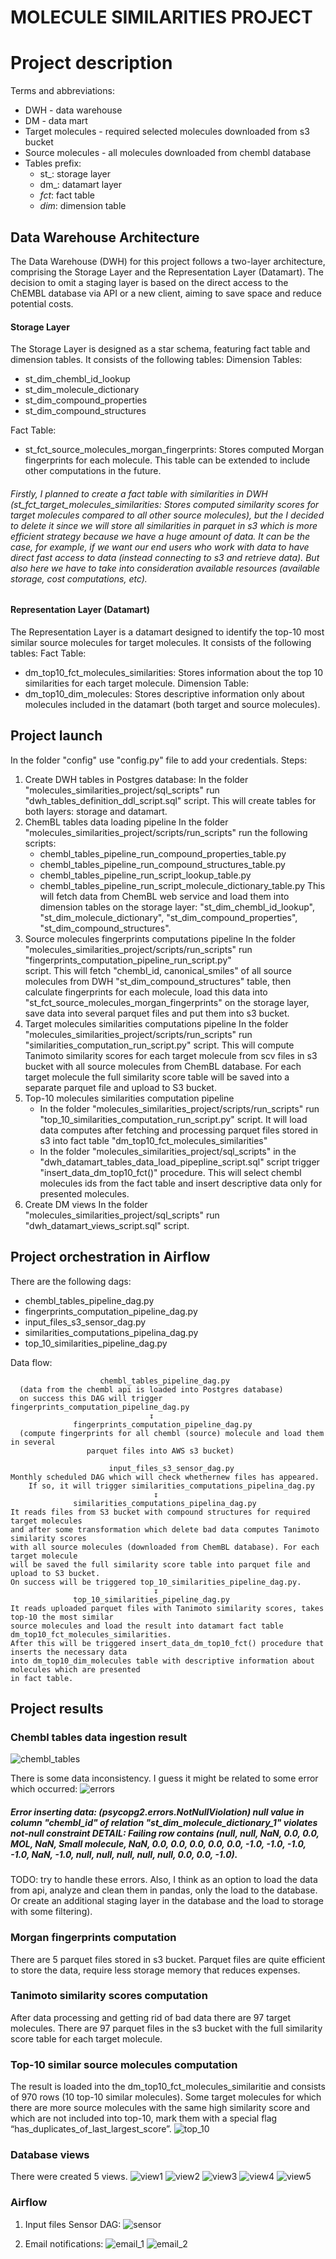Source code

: # MOLECULE SIMILARITIES PROJECT

# Project description

Terms and abbreviations:
* DWH - data warehouse
* DM - data mart
* Target molecules - required selected molecules downloaded from s3 bucket
* Source molecules - all molecules downloaded from chembl database
* Tables prefix:
   - st_: storage layer
   - dm_: datamart layer
   - _fct_: fact table
   - _dim_: dimension table


## Data Warehouse Architecture
The Data Warehouse (DWH) for this project follows a two-layer architecture, comprising the Storage Layer and the Representation Layer (Datamart). 
The decision to omit a staging layer is based on the direct access to the ChEMBL database via API or a new client, aiming to save space and reduce potential costs.

#### Storage Layer
The Storage Layer is designed as a star schema, featuring fact table and dimension tables. 
It consists of the following tables:
Dimension Tables:
- st_dim_chembl_id_lookup
- st_dim_molecule_dictionary
- st_dim_compound_properties
- st_dim_compound_structures

Fact Table:
- st_fct_source_molecules_morgan_fingerprints: Stores computed Morgan fingerprints for each molecule. This table can be extended to include other computations in the future.
  
###### Firstly, I planned to create a fact table with similarities in DWH (st_fct_target_molecules_similarities: Stores computed similarity scores for target molecules compared to all other source molecules), but the I decided to delete it since we will store all similarities in parquet in s3 which is more efficient strategy because we have a huge amount of data. It can be the case, for example, if we want our end users who work with data to have direct fast access to data (instead connecting to s3 and retrieve data). But also here we have to take into consideration available resources (available storage, cost computations, etc).



#### Representation Layer (Datamart)
The Representation Layer is a datamart designed to identify the top-10 most similar source molecules for target molecules. 
It consists of the following tables:
Fact Table:
- dm_top10_fct_molecules_similarities: Stores information about the top 10 similarities for each target molecule.
Dimension Table:
- dm_top10_dim_molecules: Stores descriptive information only about molecules included in the datamart (both target and source molecules).



## Project launch
In the folder "config" use "config.py" file to add your credentials.
Steps:
1. Create DWH tables in Postgres database:
   In the folder "molecules_similarities_project/sql_scripts" run "dwh_tables_definition_ddl_script.sql" script.
   This will create tables for both layers: storage and datamart.
2. ChemBL tables data loading pipeline
   In the folder "molecules_similarities_project/scripts/run_scripts" run the following scripts:
   - chembl_tables_pipeline_run_compound_properties_table.py
   - chembl_tables_pipeline_run_compound_structures_table.py
   - chembl_tables_pipeline_run_script_lookup_table.py
   - chembl_tables_pipeline_run_script_molecule_dictionary_table.py
   This will fetch data from ChemBL web service and load them into dimension tables on the storage layer: 
   "st_dim_chembl_id_lookup", "st_dim_molecule_dictionary", "st_dim_compound_properties", "st_dim_compound_structures".
4. Source molecules fingerprints computations pipeline
   In the folder "molecules_similarities_project/scripts/run_scripts" run "fingerprints_computation_pipeline_run_script.py"    
   script.
   This will fetch "chembl_id, canonical_smiles" of all source molecules from DWH "st_dim_compound_structures" table, then 
   calculate fingerprints for each molecule, load this data into "st_fct_source_molecules_morgan_fingerprints" on the 
   storage layer, save data into several parquet files and put them into s3 bucket.
5. Target molecules similarities computations pipeline
   In the folder "molecules_similarities_project/scripts/run_scripts" run "similarities_computation_run_script.py" script.
   This will compute Tanimoto similarity scores for each target molecule from scv files in s3 bucket with all source molecules from ChemBL database.
   For each target molecule the full similarity score table will be saved into a separate parquet file and upload to S3 bucket.
6. Top-10 molecules similarities computation pipeline
   - In the folder "molecules_similarities_project/scripts/run_scripts" run "top_10_similarities_computation_run_script.py" script.
     It will load data computes after fetching and processing parquet files stored in s3 into fact table "dm_top10_fct_molecules_similarities"
   - In the folder "molecules_similarities_project/sql_scripts" in the "dwh_datamart_tables_data_load_pipepline_script.sql" script trigger 
     "insert_data_dm_top10_fct()" procedure. This will select chembl molecules ids from the fact table and insert descriptive data only for presented molecules.
7. Create DM views
   In the folder "molecules_similarities_project/sql_scripts" run "dwh_datamart_views_script.sql" script.

   
## Project orchestration in Airflow

There are the following dags:
- chembl_tables_pipeline_dag.py
- fingerprints_computation_pipeline_dag.py
- input_files_s3_sensor_dag.py
- similarities_computations_pipelina_dag.py
- top_10_similarities_pipeline_dag.py

Data flow:              

                        chembl_tables_pipeline_dag.py
      (data from the chembl api is loaded into Postgres database)
      on success this DAG will trigger fingerprints_computation_pipeline_dag.py
                                   ↧
                  fingerprints_computation_pipeline_dag.py
      (compute fingerprints for all chembl (source) molecule and load them in several 
                     parquet files into AWS s3 bucket)
                                    
                          input_files_s3_sensor_dag.py
    Monthly scheduled DAG which will check whethernew files has appeared.
        If so, it will trigger similarities_computations_pipelina_dag.py
                                    ↧
                  similarities_computations_pipelina_dag.py
    It reads files from S3 bucket with compound structures for required target molecules 
    and after some transformation which delete bad data computes Tanimoto similarity scores 
    with all source molecules (downloaded from ChemBL database). For each target molecule 
    will be saved the full similarity score table into parquet file and upload to S3 bucket. 
    On success will be triggered top_10_similarities_pipeline_dag.py.
                                    ↧
                  top_10_similarities_pipeline_dag.py
    It reads uploaded parquet files with Tanimoto similarity scores, takes top-10 the most similar 
    source molecules and load the result into datamart fact table dm_top10_fct_molecules_similarities.
    After this will be triggered insert_data_dm_top10_fct() procedure that inserts the necessary data
    into dm_top10_dim_molecules table with descriptive information about molecules which are presented 
    in fact table.

## Project results

### Chembl tables data ingestion result
![chembl_tables](https://github.com/Natalia-QA1/quantori-final-project/blob/main/screenshots/Chembl_tables_data_ingestion_result.PNG)

There is some data inconsistency.
I guess it might be related to some error which occurred:
![errors](https://github.com/Natalia-QA1/quantori-final-project/blob/main/screenshots/Some_errors_during_chembl_tables_data_ingestion.PNG)
##### Error inserting data: (psycopg2.errors.NotNullViolation) null value in column "chembl_id" of relation "st_dim_molecule_dictionary_1" violates not-null constraint DETAIL:  Failing row contains (null, null, NaN, 0.0, 0.0, MOL, NaN, Small molecule, NaN, 0.0, 0.0, 0.0, 0.0, 0.0, -1.0, -1.0, -1.0, -1.0, NaN, -1.0, null, null, null, null, null, 0.0, 0.0, -1.0).
TODO: try to handle these errors. Also, I think as an option to load the data from api, analyze and clean them in pandas, only the load to the database. Or create an additional staging layer in the database and the load to storage with some filtering).


### Morgan fingerprints computation
There are 5 parquet files stored in s3 bucket.
Parquet files are quite efficient to store the data, require less storage memory that reduces expenses.

### Tanimoto similarity scores computation
After data processing and getting rid of bad data there are 97 target molecules.
There are 97 parquet files in the s3 bucket with the full similarity score table for each target molecule.

### Top-10 similar source molecules computation
The result is loaded into the dm_top10_fct_molecules_similaritie and consists of 970 rows (10 top-10 similar molecules).
Some target molecules for which there are more source molecules with the same high similarity score 
and which are not included into top-10, mark them with a special flag “has_duplicates_of_last_largest_score”.
![top_10](https://github.com/Natalia-QA1/quantori-final-project/blob/main/screenshots/top_10_similarities_result.PNG)

### Database views
There were created 5 views.
![view1](https://github.com/Natalia-QA1/quantori-final-project/blob/main/screenshots/View_1.PNG)
![view2](https://github.com/Natalia-QA1/quantori-final-project/blob/main/screenshots/View_2.PNG)
![view3](https://github.com/Natalia-QA1/quantori-final-project/blob/main/screenshots/View_3.PNG)
![view4](https://github.com/Natalia-QA1/quantori-final-project/blob/main/screenshots/View_4.PNG)
![view5](https://github.com/Natalia-QA1/quantori-final-project/blob/main/screenshots/View_5.PNG)


### Airflow

1. Input files Sensor DAG:
   ![sensor](https://github.com/Natalia-QA1/quantori-final-project/blob/main/screenshots/Input_files_s3_sensor_dag_1.PNG)

2. Email notifications:
   ![email_1](https://github.com/Natalia-QA1/quantori-final-project/blob/main/screenshots/email_notifications_1.PNG)
   ![email_2](https://github.com/Natalia-QA1/quantori-final-project/blob/main/screenshots/email_notifications_2.PNG)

### The problem
Your answer should be the lines of the listing above between the line holding "add your credentials." and the line holding "- chembl_tables_pipeline_run_script_molecule_dictionary_table.py", inclusive, restated word for word and alone.

### Written response
In the folder "config" use "config.py" file to add your credentials.
Steps:
1. Create DWH tables in Postgres database:
   In the folder "molecules_similarities_project/sql_scripts" run "dwh_tables_definition_ddl_script.sql" script.
   This will create tables for both layers: storage and datamart.
2. ChemBL tables data loading pipeline
   In the folder "molecules_similarities_project/scripts/run_scripts" run the following scripts:
   - chembl_tables_pipeline_run_compound_properties_table.py
   - chembl_tables_pipeline_run_compound_structures_table.py
   - chembl_tables_pipeline_run_script_lookup_table.py
   - chembl_tables_pipeline_run_script_molecule_dictionary_table.py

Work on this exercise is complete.